If an entry holds a picture, drop the picture and restate the rest word for word.

-- Extracted entries follows --

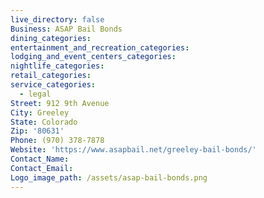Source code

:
 ```yaml
---
live_directory: false
Business: ASAP Bail Bonds
dining_categories:
entertainment_and_recreation_categories:
lodging_and_event_centers_categories:
nightlife_categories:
retail_categories:
service_categories:
  - legal
Street: 912 9th Avenue
City: Greeley
State: Colorado
Zip: '80631'
Phone: (970) 378-7878
Website: 'https://www.asapbail.net/greeley-bail-bonds/'
Contact_Name:
Contact_Email:
Logo_image_path: /assets/asap-bail-bonds.png
---
```



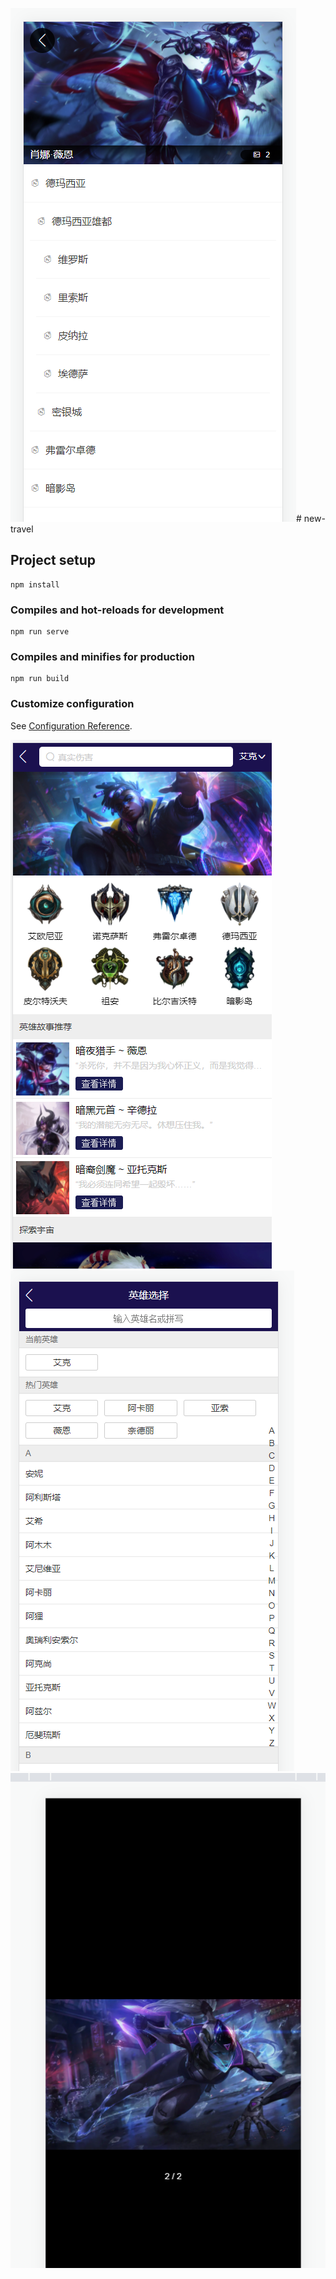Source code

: ![输入图片说明](public/QQ%E6%88%AA%E5%9B%BE20220421000106.png)# new-travel

## Project setup
```
npm install
```

### Compiles and hot-reloads for development
```
npm run serve
```

### Compiles and minifies for production
```
npm run build
```

### Customize configuration
See [Configuration Reference](https://cli.vuejs.org/config/).

![输入图片说明](public/QQ%E6%88%AA%E5%9B%BE20220420235955.png)
![输入图片说明](public/QQ%E6%88%AA%E5%9B%BE20220421000029.png)
![输入图片说明](public/QQ%E6%88%AA%E5%9B%BE20220421000056.png)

-- Extracted entries concluded --

_Answer section:_
Source code

:
 ```yaml
---
live_directory: false
Business: ASAP Bail Bonds
dining_categories:
entertainment_and_recreation_categories:
lodging_and_event_centers_categories:
nightlife_categories:
retail_categories:
service_categories:
  - legal
Street: 912 9th Avenue
City: Greeley
State: Colorado
Zip: '80631'
Phone: (970) 378-7878
Website: 'https://www.asapbail.net/greeley-bail-bonds/'
Contact_Name:
Contact_Email:
Logo_image_path: /assets/asap-bail-bonds.png
---
```



Source code

: ![输入图片说明](public/QQ%E6%88%AA%E5%9B%BE20220421000106.png)# new-travel

## Project setup
```
npm install
```

### Compiles and hot-reloads for development
```
npm run serve
```

### Compiles and minifies for production
```
npm run build
```

### Customize configuration
See [Configuration Reference](https://cli.vuejs.org/config/).

![输入图片说明](public/QQ%E6%88%AA%E5%9B%BE20220420235955.png)
![输入图片说明](public/QQ%E6%88%AA%E5%9B%BE20220421000029.png)
![输入图片说明](public/QQ%E6%88%AA%E5%9B%BE20220421000056.png)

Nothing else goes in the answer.